We need not notice the provisions in the subsequent sections of the act. It will occur at once that the act is not clear as to who shall make the regulations, and says nothing as to what is to be done in case the county commissioners, and the other county authorities, whoever they may be, and the mayor, etc., make different regulations. No question upon that, however, arises in this case, for here the county commissioners alone have acted.
At Spring Term, 1877, of Buncombe the defendant was convicted of fornication and adultery, and sentenced to be imprisoned for six months. After having been in prison for about two months, the county commissioners hired him out to his wife for the remaining four months of his term at $5 per month, requiring (or allowing) him to return to the jail every night. The wife gave what purports to be her bond (which the husband signs also), with two sureties, agreeing to pay the $5 per month, or at that rate for the time that Shaft might work. The proceeding seems to conform to the act, and it is not said to be irregular, except in that he was hired to his wife. On this point it is said that her contract was void. So it was; but her sureties were bound. Again it is said, that to permit the wife of a prisoner to hire him is (466) substantially to allow him to escape punishment.
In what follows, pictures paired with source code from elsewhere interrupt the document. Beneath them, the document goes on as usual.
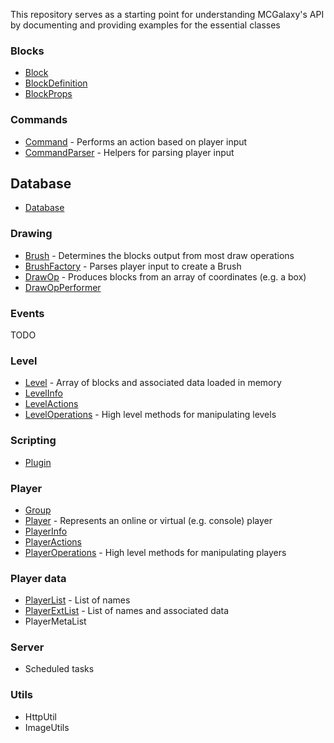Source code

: This repository serves as a starting point for understanding MCGalaxy's API by documenting and providing examples for the essential classes

### Blocks
- [Block](/Block/Block.md)
- [BlockDefinition](/Block/BlockDefinition.md)
- [BlockProps](/Block/BlockProps.md)

### Commands
- [Command](/Scripting/Command.md) - Performs an action based on player input
- [CommandParser](/Scripting/CommandParser.md) - Helpers for parsing player input

## Database
- [Database](/Database/Database.md)

### Drawing
- [Brush](/Drawing/Brush.md) - Determines the blocks output from most draw operations
- [BrushFactory](/Drawing/BrushFactory.md) - Parses player input to create a Brush
- [DrawOp](/Drawing/DrawOp.md) - Produces blocks from an array of coordinates (e.g. a box)
- [DrawOpPerformer](/Drawing/DrawOpPerformer.md)

### Events
TODO

### Level
- [Level](/Level/Level.md) - Array of blocks and associated data loaded in memory
- [LevelInfo](/Level/LevelInfo.md)
- [LevelActions](/Level/LevelActions.md)
- [LevelOperations](/Level/LevelOperations.md) - High level methods for manipulating levels

### Scripting
- [Plugin](/Scripting/Plugin.md)

### Player
- [Group](/Player/Group.md)
- [Player](/Player/Player.md) - Represents an online or virtual (e.g. console) player
- [PlayerInfo](/Player/PlayerInfo.md)
- [PlayerActions](/Player/PlayerActions.md)
- [PlayerOperations](/Player/PlayerOperations.md) - High level methods for manipulating players

### Player data
- [PlayerList](/Player/PlayerList.md) - List of names
- [PlayerExtList](/Player/PlayerExtList.md) - List of names and associated data
- PlayerMetaList

### Server
- Scheduled tasks

### Utils
- HttpUtil
- ImageUtils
That may sometimes be so; and it may be so even when the person who hires him is not his wife. And, on the other hand, if the master be a harsh one, the service may be a severer punishment than simple imprisonment. But neither the Superior Court nor this Court can annul a hiring by the county commissioners because it is suggested that the master may be or is either too kind or too hard. The selection of the master is confided to the commissioners. The idea of the Attorney-General is, and perhaps that of the judge below was, that the punishment was evaded. But, considering thenature of the defendant's crime, it may be that the commissioners ingeniously devised to aggravate the punishment by arming his wife, in addition to the usual and acknowledged powers of a wife in such cases, with those of a master paying for his work, and entitled thereby to keep him in sight and hearing. In this view, the permission to return to the jail after sunset and remain until sunrise looks like a *313 merciful alleviation of what would otherwise have been a cruel and unusual punishment.
The actual effect of the act in the present case may be taken to be to commute imprisonment into the payment of $20, if the costs amount to so much. The Legislature may certainly do this if it thinks proper, and in many cases where the offense is petty, the propriety of doing so would be generally conceded. But it will be as generally conceded that there are cases in which the only adequate punishment is actual imprisonment. "Inarcta et salva custodia." The Legislature may see fit to amend the law by leaving it to the judge to say in his sentence whether the prisoner may be hired out or not, or by allowing the hiring only when the prisoner shall be in prison for nonpayment of a fine.
We think that the judge erred in undertaking to annul the action of the county commissioners, and his order to that effect must be reversed.